Jacobs explained that people will be able to download the app for free and when they see an issue, they can report it through their phone directly to the appropriate city department and include a photo of the problem. The individual reporting an issue will then get an email back letting them know the issue has been reported.
“I’ve been working on this ever since I became mayor,” he said. “It was an idea that I had when I was running for mayor.”
The app is expected to be available June 1. The mayor said other uses will be added to the app later. “In the near future we’ll be adding things like ‘hey, they didn’t pick up my garbage today,’” he said.
The mayor also updated the council on paving projects. “We’ve got a lot paved this year,” he said.
Jacobs said they are trying to spread the paving out across the city.
“We’re trying to be fair. We’re trying to hopscotch around.”
The council also discussed changes to the city’s trash pick up schedule. Councilman Johnny Cook said, “There’s just so much more trash to be picked up with people being home . . . so we’re having to shift things around.”
Starting May 27, trash collection day will move from Thursday to Wednesday for customers on or near Hanceville Road from Brooks Drive SE to Bolte Road SE. The area includes Derby Creek Subdivision, Cobblestone Gardens, Meadow Brook Subdivision, Fox Meadow Subdivision and Oak Meadow Subdivision.
Cook said the recycling program remains suspended because the city’s recycling vendor has not yet reopened.
The city took another step forward in getting a traffic signal at the intersection of Highway 69 and 24th Street, by agreeing to match funds from a Community Development Block Grant (CDBG) from the Alabama Department of Economic and Community Affairs. The intersection is located next to the Alabama National Guard Armory and Cullman Industrial Park I, and 24th Street is also used to get to AGCOR — Good Hope’s first manufacturer.
Back in February, the Good Hope City Council committed $50,000 to the project. Mayor Jerry Bartlett said half of the road is in the Good Hope city limits, and there have been numerous wrecks that have caused injuries or fatalities, and those factors combined with the intersection’s close proximity to AGCOR make it a project that Good Hope should get behind.

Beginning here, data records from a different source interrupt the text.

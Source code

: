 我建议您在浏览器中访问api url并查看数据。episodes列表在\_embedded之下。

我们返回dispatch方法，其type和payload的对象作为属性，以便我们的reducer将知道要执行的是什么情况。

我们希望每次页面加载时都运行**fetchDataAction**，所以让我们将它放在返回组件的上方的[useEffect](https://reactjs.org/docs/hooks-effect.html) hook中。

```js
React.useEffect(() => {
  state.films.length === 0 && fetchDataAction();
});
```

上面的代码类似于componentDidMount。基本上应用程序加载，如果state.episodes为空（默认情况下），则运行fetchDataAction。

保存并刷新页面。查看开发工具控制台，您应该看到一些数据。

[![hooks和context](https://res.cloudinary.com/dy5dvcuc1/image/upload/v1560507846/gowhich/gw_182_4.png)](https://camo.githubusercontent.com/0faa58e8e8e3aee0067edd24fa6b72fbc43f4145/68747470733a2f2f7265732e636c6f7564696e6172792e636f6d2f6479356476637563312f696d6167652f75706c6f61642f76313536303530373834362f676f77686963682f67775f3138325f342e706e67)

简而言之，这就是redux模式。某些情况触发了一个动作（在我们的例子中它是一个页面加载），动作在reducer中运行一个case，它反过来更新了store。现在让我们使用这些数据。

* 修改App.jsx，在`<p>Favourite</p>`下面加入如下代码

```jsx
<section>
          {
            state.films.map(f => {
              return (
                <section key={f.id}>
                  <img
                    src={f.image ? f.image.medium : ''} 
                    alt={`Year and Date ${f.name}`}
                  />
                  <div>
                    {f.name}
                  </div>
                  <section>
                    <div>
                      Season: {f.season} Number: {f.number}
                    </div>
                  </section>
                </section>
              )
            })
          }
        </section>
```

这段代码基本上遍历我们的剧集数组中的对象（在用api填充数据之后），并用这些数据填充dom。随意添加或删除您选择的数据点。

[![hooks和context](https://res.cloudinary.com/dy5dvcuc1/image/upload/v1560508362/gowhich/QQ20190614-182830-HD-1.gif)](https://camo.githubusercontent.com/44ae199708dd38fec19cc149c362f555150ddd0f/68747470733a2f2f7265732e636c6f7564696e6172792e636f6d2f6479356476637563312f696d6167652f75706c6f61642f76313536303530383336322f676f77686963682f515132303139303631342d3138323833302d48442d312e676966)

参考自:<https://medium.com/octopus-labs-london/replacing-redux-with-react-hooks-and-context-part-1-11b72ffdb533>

Cullman Economic Development Agency Director Dale Greer said the light is part of an economic development project with a local company that is looking to expand and add 70-80 local jobs, and the company requested the light to improve safety in the area. The City of Cullman Industrial Development Board has also committed to providing $50,000 to the project.
“It’s good to get that one completed,” said Council President Jenny Folsom. “There have been severe traffic accidents at that intersections.”
In other business, the council approved the annexation of properties on 130 County Road 1401 and 324 County Road 1322 as R-1 Residential, and property on Freeman Road as AG-2 Agricultural.
The council also passed a resolution to approve the purchase of materials for Katherine Street water and sewer improvements.
©2020 The Cullman Times (Cullman, Ala.). Distributed by Tribune Content Agency, LLC.